Well it's hard to tell without seeing pictures and knowing all there is to know about your exact situation but there are two likely possibilities for the yellowing leaves. One is that it could be a nitrogen deficiency. This is very possible especially if the soil wasn't enriched since you only gave them a couple of 1/4th strength feedings. Another possibility is that it's showing signs of becoming root bound. I've noticed in my grows that when a plant starts getting root bound the lower leaves begin yellowing and falling off.

There is a third possibility. If the plants are getting pretty bush to where not much light is getting thru to the bottom of the plant then the yellowing leaves may be dying off just because they're not getting enough light down there. It seems to me from watching my plants that when lower leaves are so blocked from light by the upper leaves, that they can't take in enough light energy to make up for at least the energy it takes the plant to keep the leaf healthy, then the plant let's it go. I consider it to be like a natural prunning of the plant by the plant. Some folks try to prevent this from happening by trimming back upper leaves but I think that's foolish especially indoors. The upper parts of the plant are always going to get more light and therefore grow bigger buds then the lower parts, even if the lower parts are getting enough light. That being the case in my mind it's foolish to trim upper leaves in hopes of making lower growth do better. The lower growth will do better but the upper growth won't do as well with less leaves to work with.

Anyway from what you're saying, it sounds like if you repot then into larger containers and start feeding them 1/2 strength doses of nutrients your problem should clear up. Now unfortunately since you're broke for now you're kind of forced to go with the MG for food. The organic stuff you got is usable too but being organic it's slow acting and needs time to break down before the plant can even access it. If it is a nitrogen deficiency you need something that's fast acting like chemical ferts are and Miracle Grow is a Chemical fert. I would say give it the MG All purpose at least for now. Oh and I'm suggesting 1/2 strength because when indoors it seems to me like full strength doses of MG are just too much. Outdoors in the ground seems fine but indoors or even outdoors but in buckets or pots it just seems to do something odd. The plant will look good and seem to grow well but it seems to make the finished bud harsher and difficult to light and/or smoke, even with a good flushing before harvest.

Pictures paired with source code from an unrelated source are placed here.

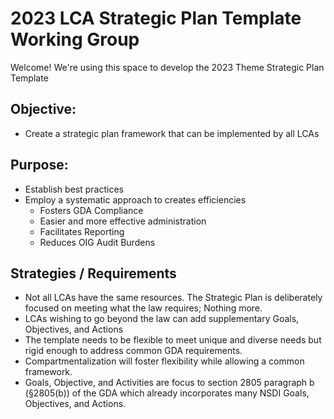 # 2023 LCA Strategic Plan Template Working Group
Welcome! We're using this space to develop the 2023 Theme Strategic Plan Template

## Objective: 
- Create a strategic plan framework that can be implemented by all LCAs

## Purpose: 
- Establish best practices
- Employ a systematic approach to creates efficiencies
   - Fosters GDA Compliance
   - Easier and more effective administration
   - Facilitates Reporting
   - Reduces OIG Audit Burdens

## Strategies / Requirements
- Not all LCAs have the same resources. The Strategic Plan is deliberately focused on meeting what the law requires; Nothing more.
- LCAs wishing to go beyond the law can add supplementary Goals, Objectives, and Actions
- The template needs to be flexible to meet unique and diverse needs but rigid enough to address common GDA requirements.
- Compartmentalization will foster flexibility while allowing a common framework.
- Goals, Objective, and Activities are focus to section 2805 paragraph b (§2805(b)) of the GDA which already incorporates many NSDI Goals, Objectives, and Actions.
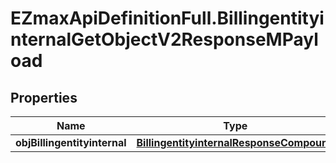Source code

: # EZmaxApiDefinitionFull.BillingentityinternalGetObjectV2ResponseMPayload

## Properties

Name | Type | Description | Notes
------------ | ------------- | ------------- | -------------
**objBillingentityinternal** | [**BillingentityinternalResponseCompound**](BillingentityinternalResponseCompound.md) |  | 


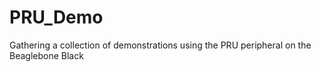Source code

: PRU_Demo
========

Gathering a collection of demonstrations using the PRU peripheral on the Beaglebone Black
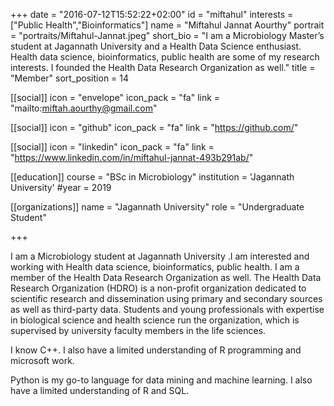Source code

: +++
date = "2016-07-12T15:52:22+02:00"
id = "miftahul"
interests = ["Public Health","Bioinformatics"]
name = "Miftahul Jannat Aourthy"
portrait = "portraits/Miftahul-Jannat.jpeg"
short_bio = "I am a Microbiology Master’s student at Jagannath University and a Health Data Science enthusiast. Health data science, bioinformatics, public health are some of my research interests. I founded the Health Data Research Organization as well."
title = "Member"
sort_position = 14

[[social]]
    icon = "envelope"
    icon_pack = "fa"
    link = "mailto:miftah.aourthy@gmail.com"

[[social]]
    icon = "github"
    icon_pack = "fa"
    link = "https://github.com/"

[[social]]
    icon = "linkedin"
    icon_pack = "fa"
    link = "https://www.linkedin.com/in/miftahul-jannat-493b291ab/"

[[education]]
    course = "BSc in Microbiology"
    institution = 'Jagannath University'
    #year = 2019

[[organizations]]
    name = "Jagannath University"
    role = "Undergraduate Student"

+++

I am a Microbiology student at Jagannath University .I am
interested and working with Health data science, bioinformatics, public
health. I am a member of the Health Data Research Organization as well.
The Health Data Research Organization (HDRO) is a non-profit
organization dedicated to scientific research and dissemination using
primary and secondary sources as well as third-party data. Students and
young professionals with expertise in biological science and health
science run the organization, which is supervised by university faculty
members in the life sciences.

I know C++. I also have a limited understanding of R programming and
microsoft work.


Python is my go-to language for data mining and machine learning. I also have a limited understanding of R and SQL.

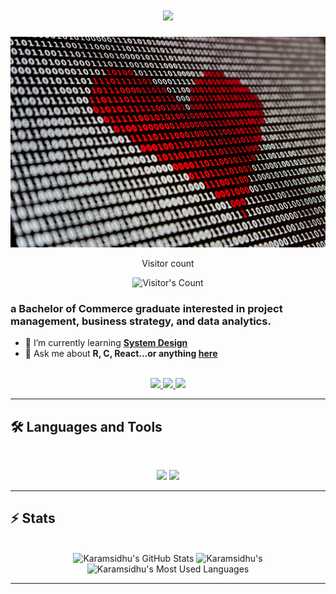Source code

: <h1 align="center">
    <img src="https://readme-typing-svg.herokuapp.com/?font=Inter&size=48&center=true&vCenter=true&width=500&height=70&color=4493F8&duration=4000&lines=Hi+There!+👋;+I'm+Karam+Sidhu!;" />
</h1>

<img src="https://github.com/Karamsidhu/Karamsidhu/blob/main/alexander-sinn-KgLtFCgfC28-unsplash.jpg" alt="Strings of unknown data across the image canvas -- a red heart is highlighted from the text in the center">


<div align="center"> 
  <p>Visitor count</p>
  <img src="https://profile-counter.glitch.me/Karamsidhu/count.svg" alt="Visitor's Count" />
</div>


###  a Bachelor of Commerce graduate interested in project management, business strategy, and data analytics.

- 🌱 I’m currently learning **[System Design](https://karam-sidhu.com/)**
- 💬 Ask me about **R, C, React...or anything [here](https://github.com/Karamsidhu/Karamsidhu/issues)**

<br>

<div align="center">
  <a href="karam02sidhu@gmail.com">
    <img src="https://img.shields.io/badge/Gmail-333333?style=for-the-badge&logo=gmail&logoColor=red" />
  </a>
  <a href="https://www.linkedin.com/in/karam-sidhu/" target="_blank">
    <img src="https://img.shields.io/badge/LinkedIn-0077B5?style=for-the-badge&logo=linkedin&logoColor=white" target="_blank" />
  </a>
  <a href="https://karam-sidhu.com/" target="_blank">
    <img src="https://img.shields.io/badge/CodePen-1e1f26?style=for-the-badge&logo=codepen&logoColor=white" target="_blank" />
  </a>
</div>

<hr>


## 🛠️ Languages and Tools

<br>

<p align="center">
  <img src="https://skillicons.dev/icons?i=r,c,react,ts,nodejs,sql,postgres" />
  <img src="https://skillicons.dev/icons?i=html,css,js,vue,git" />
</p>

<hr>

## ⚡️ Stats

<br>

<div align=center>
  <img width=390 src="https://github-readme-stats.vercel.app/api?username=Karamsidhu&theme=transparent&count_private=true&show_icons=true&rank_icon=github&locale=en" alt="Karamsidhu's GitHub Stats" />
  <img width=390 src="https://github-readme-streak-stats.herokuapp.com/?user=Karamsidhu&theme=transparent&count_private=true&border_radius=10&locale=en" alt="Karamsidhu's" />
  <img width=325 src="https://github-readme-stats.vercel.app/api/top-langs?username=Karamsidhu&theme=transparent&layout=donut&hide=css&langs_count=8&border_radius=10&show_icons=true&locale=en" alt="Karamsidhu's Most Used Languages" />
</div>

<hr>
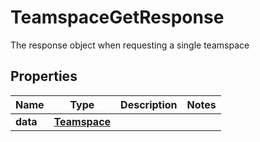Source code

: 

# TeamspaceGetResponse

The response object when requesting a single teamspace

## Properties

| Name | Type | Description | Notes |
|------------ | ------------- | ------------- | -------------|
|**data** | [**Teamspace**](Teamspace.md) |  |  |



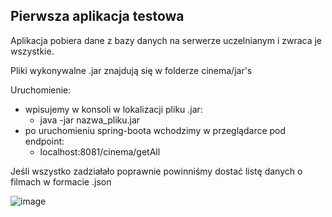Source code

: ## Pierwsza aplikacja testowa

Aplikacja pobiera dane z bazy danych na serwerze uczelnianym i zwraca je wszystkie.

Pliki wykonywalne .jar znajdują się w folderze cinema/jar's

Uruchomienie:
  * wpisujemy w konsoli w lokalizacji pliku .jar:
    * java -jar nazwa_pliku.jar
  * po uruchomieniu spring-boota wchodzimy w przeglądarce pod endpoint:
    * localhost:8081/cinema/getAll

Jeśli wszystko zadziałało poprawnie powinniśmy dostać listę danych o filmach w formacie .json

![image](https://user-images.githubusercontent.com/56149109/111038655-82083180-842a-11eb-8bd5-8ed5a7a22896.png)
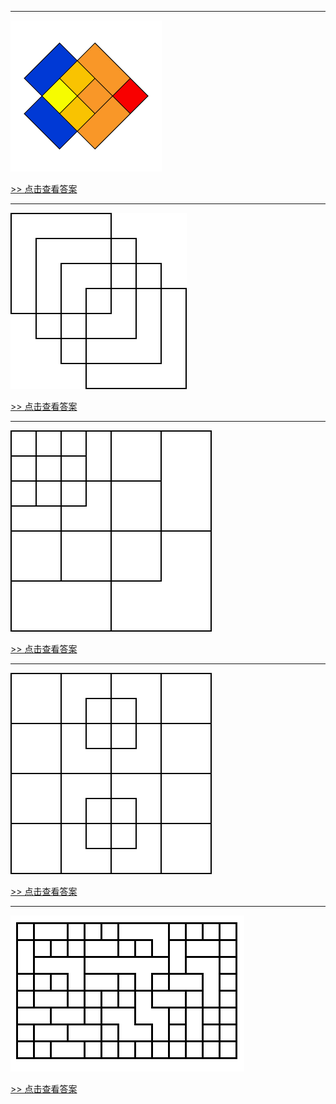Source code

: 

---

![](Task-1/show-1.png)

[>> 点击查看答案](./Task-1)

---

![](./Task-2/Task.PNG)

[>> 点击查看答案](./Task-2)

---

![](./Task-3/Task.PNG)

[>> 点击查看答案](./Task-3)

---

![](./Task-4/Task.PNG)

[>> 点击查看答案](./Task-4)

---

![](./Task-5/Task.PNG)

[>> 点击查看答案](./Task-5)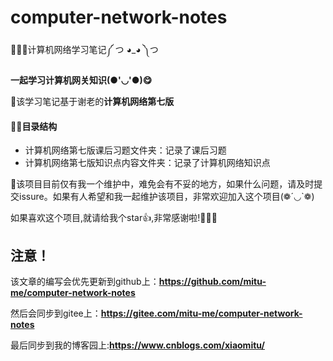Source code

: # computer-network-notes
 🌹🌹🌹计算机网络学习笔记༼ つ ◕_◕ ༽つ

**一起学习计算机网关知识(●'◡'●)😋**

🎇该学习笔记基于谢老的**计算机网络第七版**

#### 🐱‍🚀目录结构

* 计算机网络第七版课后习题文件夹：记录了课后习题
* 计算机网络第七版知识点内容文件夹：记录了计算机网络知识点



🎉该项目目前仅有我一个维护中，难免会有不妥的地方，如果什么问题，请及时提交issure。如果有人希望和我一起维护该项目，非常欢迎加入这个项目(❁´◡`❁)

如果喜欢这个项目,就请给我个star👍,非常感谢啦!🎈🎈🎈

## 注意！

该文章的编写会优先更新到github上：**https://github.com/mitu-me/computer-network-notes**

然后会同步到gitee上：**https://gitee.com/mitu-me/computer-network-notes**

最后同步到我的博客园上:**https://www.cnblogs.com/xiaomitu/**
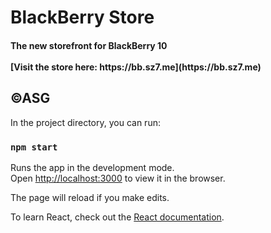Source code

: <centre>
<h1>BlackBerry Store</h1>
<h4>The new storefront for BlackBerry 10<br><br> [Visit the store here: https://bb.sz7.me](https://bb.sz7.me)</h4>
<h2>&copy;ASG</h2>
</centre>

In the project directory, you can run:

### `npm start`

Runs the app in the development mode.<br />
Open [http://localhost:3000](http://localhost:3000) to view it in the browser.

The page will reload if you make edits.<br />

To learn React, check out the [React documentation](https://reactjs.org/).

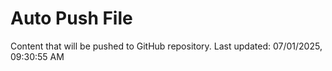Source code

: # Auto Push File

Content that will be pushed to GitHub repository.
Last updated: 07/01/2025, 09:30:55 AM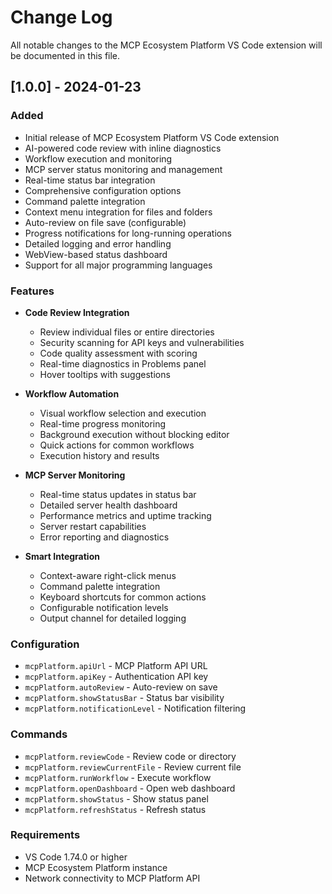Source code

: # Change Log

All notable changes to the MCP Ecosystem Platform VS Code extension will be documented in this file.

## [1.0.0] - 2024-01-23

### Added
- Initial release of MCP Ecosystem Platform VS Code extension
- AI-powered code review with inline diagnostics
- Workflow execution and monitoring
- MCP server status monitoring and management
- Real-time status bar integration
- Comprehensive configuration options
- Command palette integration
- Context menu integration for files and folders
- Auto-review on file save (configurable)
- Progress notifications for long-running operations
- Detailed logging and error handling
- WebView-based status dashboard
- Support for all major programming languages

### Features
- **Code Review Integration**
  - Review individual files or entire directories
  - Security scanning for API keys and vulnerabilities
  - Code quality assessment with scoring
  - Real-time diagnostics in Problems panel
  - Hover tooltips with suggestions

- **Workflow Automation**
  - Visual workflow selection and execution
  - Real-time progress monitoring
  - Background execution without blocking editor
  - Quick actions for common workflows
  - Execution history and results

- **MCP Server Monitoring**
  - Real-time status updates in status bar
  - Detailed server health dashboard
  - Performance metrics and uptime tracking
  - Server restart capabilities
  - Error reporting and diagnostics

- **Smart Integration**
  - Context-aware right-click menus
  - Command palette integration
  - Keyboard shortcuts for common actions
  - Configurable notification levels
  - Output channel for detailed logging

### Configuration
- `mcpPlatform.apiUrl` - MCP Platform API URL
- `mcpPlatform.apiKey` - Authentication API key
- `mcpPlatform.autoReview` - Auto-review on save
- `mcpPlatform.showStatusBar` - Status bar visibility
- `mcpPlatform.notificationLevel` - Notification filtering

### Commands
- `mcpPlatform.reviewCode` - Review code or directory
- `mcpPlatform.reviewCurrentFile` - Review current file
- `mcpPlatform.runWorkflow` - Execute workflow
- `mcpPlatform.openDashboard` - Open web dashboard
- `mcpPlatform.showStatus` - Show status panel
- `mcpPlatform.refreshStatus` - Refresh status

### Requirements
- VS Code 1.74.0 or higher
- MCP Ecosystem Platform instance
- Network connectivity to MCP Platform API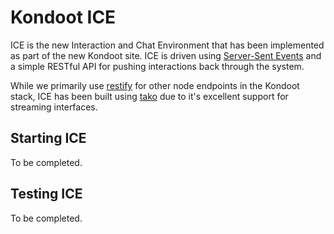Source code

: # Kondoot ICE

ICE is the new Interaction and Chat Environment that has been implemented as part of the new Kondoot site.  ICE is driven using [Server-Sent Events](http://www.w3.org/TR/eventsource/) and a simple RESTful API for pushing interactions back through the system.

While we primarily use [restify](/mcavage/node-restify) for other node endpoints in the Kondoot stack, ICE has been built using [tako](/mikeal/tako) due to it's excellent support for streaming interfaces.

## Starting ICE

To be completed.

## Testing ICE

To be completed.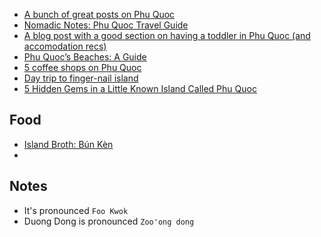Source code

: - [A bunch of great posts on Phu Quoc](http://vietnamcoracle.com/category/destinations/phu-quoc/)
- [Nomadic Notes: Phu Quoc Travel Guide](http://www.nomadicnotes.com/travel-guides/phu-quoc-vietnam/)
- [A blog post with a good section on having a toddler in Phu Quoc (and accomodation recs)](http://sweetmotherofblog.com/travelling-in-vietnam-with-toddler/)
- [Phu Quoc’s Beaches: A Guide](http://vietnamcoracle.com/phu-quoc-beaches-a-guide/)
- [5 coffee shops on Phu Quoc](http://www.phuquocislandguide.com/blog/top-5-coffee-shops-on-phu-quoc-island/)
- [Day trip to finger-nail island](http://homeiswhereyourbagis.com/en/fingernail-island-phu-quoc-en/)
- [5 Hidden Gems in a Little Known Island Called Phu Quoc](http://pohtecktoes.com/5-hidden-gems-in-phu-quoc/)

## Food

- [Island Broth: Bún Kèn](http://vietnamcoracle.com/island-broth-bun-ken/)
- 

## Notes

- It's pronounced `Foo Kwok`
- Duong Dong is pronounced `Zoo'ong dong`
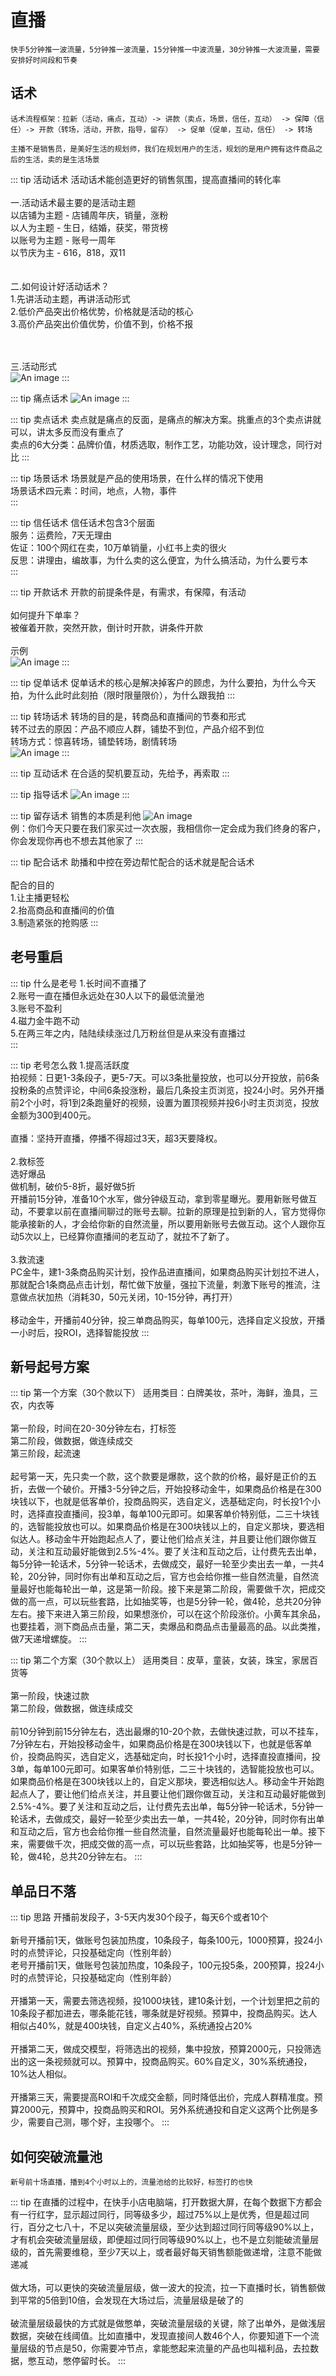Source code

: # 直播

`快手5分钟推一波流量，5分钟推一波流量，15分钟推一中波流量，30分钟推一大波流量，需要安排好时间段和节奏`

## 话术

`话术流程框架：拉新（活动，痛点，互动）-> 讲款（卖点，场景，信任，互动） -> 保障（信任）-> 开款（转场，活动，开款，指导，留存） -> 促单（促单，互动，信任） -> 转场`

`主播不是销售员，是美好生活的规划师，我们在规划用户的生活，规划的是用户拥有这件商品之后的生活，卖的是生活场景`


::: tip 活动话术
活动话术能创造更好的销售氛围，提高直播间的转化率<br/>
<br/>
一.活动话术最主要的是活动主题<br/>
以店铺为主题 - 店铺周年庆，销量，涨粉<br/>
以人为主题 - 生日，结婚，获奖，带货榜<br/>
以账号为主题 - 账号一周年<br/>
以节庆为主 - 616，818，双11<br/>
<br/>
<br/>
二.如何设计好活动话术？<br/>
1.先讲活动主题，再讲活动形式<br/>
2.低价产品突出价格优势，价格就是活动的核心<br/>
3.高价产品突出价值优势，价值不到，价格不报<br/>
<br/>
<br/>

三.活动形式<br/>
![An image](../../assets/kuaishou_active.jpg)
:::

::: tip 痛点话术
![An image](../../assets/kuaishou_tongdian.jpg)
:::

::: tip 卖点话术
卖点就是痛点的反面，是痛点的解决方案。挑重点的3个卖点讲就可以，讲太多反而没有重点了<br/>
卖点的6大分类：品牌价值，材质选取，制作工艺，功能功效，设计理念，同行对比
:::

::: tip 场景话术
场景就是产品的使用场景，在什么样的情况下使用<br/>
场景话术四元素：时间，地点，人物，事件<br/>
:::

::: tip 信任话术
信任话术包含3个层面<br/>
服务：运费险，7天无理由<br/>
佐证：100个网红在卖，10万单销量，小红书上卖的很火<br/>
反思：讲理由，编故事，为什么卖的这么便宜，为什么搞活动，为什么要亏本<br/>
:::

::: tip 开款话术
开款的前提条件是，有需求，有保障，有活动<br/>
<br/>
如何提升下单率？<br/>
被催着开款，突然开款，倒计时开款，讲条件开款<br/>
<br/>
示例<br/>
![An image](../../assets/kuaishou_kaikuan.jpg)
:::

::: tip 促单话术
促单话术的核心是解决掉客户的顾虑，为什么要拍，为什么今天拍，为什么此时此刻拍（限时限量限价），为什么跟我拍
:::

::: tip 转场话术
转场的目的是，转商品和直播间的节奏和形式<br/>
转不过去的原因：产品不顺应人群，铺垫不到位，产品介绍不到位<br/>
转场方式：惊喜转场，铺垫转场，剧情转场<br/>
![An image](../../assets/kuaishou_zhuanchang.jpg)
::: 

::: tip 互动话术
在合适的契机要互动，先给予，再索取
:::

::: tip 指导话术
![An image](../../assets/kuaishou_zhidao.jpg)
:::

::: tip 留存话术
销售的本质是利他
![An image](../../assets/kuaishou_liucun.jpg)
<br/>
例：你们今天只要在我们家买过一次衣服，我相信你一定会成为我们终身的客户，你会发现你再也不想去其他家了
:::

::: tip 配合话术
助播和中控在旁边帮忙配合的话术就是配合话术<br/>
<br/>
配合的目的<br/>
1.让主播更轻松<br/>
2.抬高商品和直播间的价值<br/>
3.制造紧张的抢购感
:::


## 老号重启


::: tip 什么是老号 
1.长时间不直播了<br/>
2.账号一直在播但永远处在30人以下的最低流量池<br/>
3.账号不盈利<br/>
4.磁力金牛跑不动<br/>
5.在两三年之内，陆陆续续涨过几万粉丝但是从来没有直播过<br/>
:::

::: tip 老号怎么救
1.提高活跃度<br/>
拍视频：日更1-3条段子，更5-7天。可以3条批量投放，也可以分开投放，前6条投粉条的点赞评论，中间6条投涨粉，最后几条投主页浏览，投24小时。另外开播前2个小时，将1到2条跑量好的视频，设置为置顶视频并投6小时主页浏览，投放金额为300到400元。<br/>
<br/>
直播：坚持开直播，停播不得超过3天，超3天要降权。<br/>
<br/>
2.救标签<br/>
选好爆品<br/>
做机制，破价5-8折，最好做5折<br/>
开播前15分钟，准备10个水军，做分钟级互动，拿到零星曝光。要用新账号做互动，不要拿以前在直播间聊过的账号去聊。拉新的原理是拉到新的人，官方觉得你能承接新的人，才会给你新的自然流量，所以要用新账号去做互动。这个人跟你互动5次以上，已经算你直播间的老互动了，就拉不了新了。<br/>
<br/>
3.救流速<br/>
PC金牛，建1-3条商品购买计划，投作品进直播间，如果商品购买计划拉不进人，那就配合1条商品点击计划，帮忙做下放量，强拉下流量，刺激下账号的推流，注意做点状加热（消耗30，50元关闭，10-15分钟，再打开）<br/>
<br/>
移动金牛，开播前40分钟，投三单商品购买，每单100元，选择自定义投放，开播一小时后，投ROI，选择智能投放
:::


## 新号起号方案


::: tip 第一个方案（30个款以下）
适用类目：白牌美妆，茶叶，海鲜，渔具，三农，内衣等<br/>
<br/>
第一阶段，时间在20-30分钟左右，打标签<br/>
第二阶段，做数据，做连续成交<br/>
第三阶段，起流速<br/>
<br/>
起号第一天，先只卖一个款，这个款要是爆款，这个款的价格，最好是正价的五折，去做一个破价。开播3-5分钟之后，开始投移动金牛，如果商品价格是在300块钱以下，也就是低客单价，投商品购买，选自定义，选基础定向，时长投1个小时，选择直投直播间，投3单，每单100元即可。如果客单价特别低，二三十块钱的，选智能投放也可以。如果商品价格是在300块钱以上的，自定义那块，要选相似达人。移动金牛开始跑起点人了，要让他们给点关注，并且要让他们跟你做互动，关注和互动最好能做到2.5%-4%。要了关注和互动之后，让付费先去出单，每5分钟一轮话术，5分钟一轮话术，去做成交，最好一轮至少卖出去一单，一共4轮，20分钟，同时你有出单和互动之后，官方也会给你推一些自然流量，自然流量最好也能每轮出一单，这是第一阶段。接下来是第二阶段，需要做千次，把成交做的高一点，可以玩些套路，比如抽奖等，也是5分钟一轮，做4轮，总共20分钟左右。接下来进入第三阶段，如果想涨价，可以在这个阶段涨价。小黄车其余品，也要挂着，测下商品点击量，第二天，卖爆品和商品点击量最高的品。以此类推，做7天递增螺旋。
:::

::: tip  第二个方案（30个款以上）
适用类目：皮草，童装，女装，珠宝，家居百货等<br/>
<br/>
第一阶段，快速过款<br/>
第二阶段，做数据，做连续成交<br/>
<br/>
前10分钟到前15分钟左右，选出最爆的10-20个款，去做快速过款，可以不挂车，7分钟左右，开始投移动金牛，如果商品价格是在300块钱以下，也就是低客单价，投商品购买，选自定义，选基础定向，时长投1个小时，选择直投直播间，投3单，每单100元即可。如果客单价特别低，二三十块钱的，选智能投放也可以。如果商品价格是在300块钱以上的，自定义那块，要选相似达人。移动金牛开始跑起点人了，要让他们给点关注，并且要让他们跟你做互动，关注和互动最好能做到2.5%-4%。要了关注和互动之后，让付费先去出单，每5分钟一轮话术，5分钟一轮话术，去做成交，最好一轮至少卖出去一单，一共4轮，20分钟，同时你有出单和互动之后，官方也会给你推一些自然流量，自然流量最好也能每轮出一单。接下来，需要做千次，把成交做的高一点，可以玩些套路，比如抽奖等，也是5分钟一轮，做4轮，总共20分钟左右。
:::


## 单品日不落

::: tip 思路
开播前发段子，3-5天内发30个段子，每天6个或者10个<br/><br/>
新号开播前1天，做账号包装加热度，10条段子，每条100元，1000预算，投24小时的点赞评论，只投基础定向（性别年龄）<br/>
老号开播前1天，做账号包装加热度，10条段子，100元投5条，200预算，投24小时的点赞评论，只投基础定向（性别年龄）<br/><br/>
开播第一天，需要去筛选视频，投1000块钱，建10条计划，一个计划里把之前的10条段子都加进去，哪条能花钱，哪条就是好视频。预算中，投商品购买。达人相似占40%，就是400块钱，自定义占40%，系统通投占20%<br/><br/>
开播第二天，做成交模型，将筛选出的视频，集中投放，预算2000元，只投筛选出的这一条视频就可以。预算中，投商品购买。60%自定义，30%系统通投，10%达人相似。<br/><br/>
开播第三天，需要提高ROI和千次成交金额，同时降低出价，完成人群精准度。预算2000元，预算中，投商品购买和ROI。另外系统通投和自定义这两个比例是多少，需要自己测，哪个好，主投哪个。
:::



## 如何突破流量池

`新号前十场直播，播到4个小时以上的，流量池给的比较好，标签打的也快`

::: tip
在直播的过程中，在快手小店电脑端，打开数据大屏，在每个数据下方都会有一行红字，显示超过同行，同等级多少，超过75%以上是优秀，但是超过同行，百分之七八十，不足以突破流量层级，至少达到超过同行同等级90%以上，才有机会突破流量层级，即便超过同行同等级90%以上，也不是立刻能破流量层级的，首先需要维稳，至少7天以上，或者最好每天销售额能做递增，注意不能做递减<br/>
<br/>
做大场，可以更快的突破流量层级，做一波大的投流，拉一下直播时长，销售额做到平常的5倍到10倍，会发现在大场过后，流量层级是破了的<br/>
<br/>
破流量层级最快的方式就是做憋单，突破流量层级的关键，除了出单外，是做浅层数据，突破在线阈值。比如直播中，发现直接间人数46个人，你要知道下一个流量层级的节点是50，你需要冲节点，拿能憋起来流量的产品也叫福利品，去拉数据，憋互动，憋停留时长。
:::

I'm guessing you want to go organic for the purity aspect rather then risk having chemicals in your plant. There is some merit to that but I think the fuss people make over organic vs chemical is rather overrated. The difference between the two is in how the nutrients are derived and how they're taken in by the plant. Once in the plant though it becomes organic, it's not like there's chemicals coursing thru the plants veins from that point on. There is a noticeable difference though in taste and smokability between chemical and organic but in my opinion it's not that big of a deal. Anyway you're still in veg at this point so it's really not that big of a deal. You won't be smoking the leaves and stems so it doesn't matter what they taste like. If you are really really concerned about the organic/chemical thing you could feed them the MG for now and when you repot them use some of that mix you got cooking up for the next batch to fill your pots. The MG will cover them in the short term and perhaps clear up and deficiencies giving a little time for the plant to break down the organics in the new soil and feed off that. That's what I would do given your circumstances.

On your question on the clones, I keep the top on the bottles until they show roots. Once I see roots sticking out of the rooter plugs I then transplant to soil but I put the top half of the bottle back over the clone with the top on and I pus the top part into the soil just enough to keep air out. After one day of that I remove the cap and let it go one more day and then I remove the top part of the bottle. You don't have to do that but if you don't the plant might get a little droopy or seem wilted the first few hours to a day after. This is normal and is due to the sudden change from being in a closed high humidity environment and then suddenly changed to a more normal environment. By doing what I do it allows them to gradually adjust to the new environment and usually I don't get that brief period of droopiness.
 

HempKat

Just A Simple Old Dirt Farmer
Veteran
Im growing in coco and started them as seeds that i dont no what they are LOL LOL But i am having fun growing them. I will be going to 12/12 this week, they are 6 weeks old now.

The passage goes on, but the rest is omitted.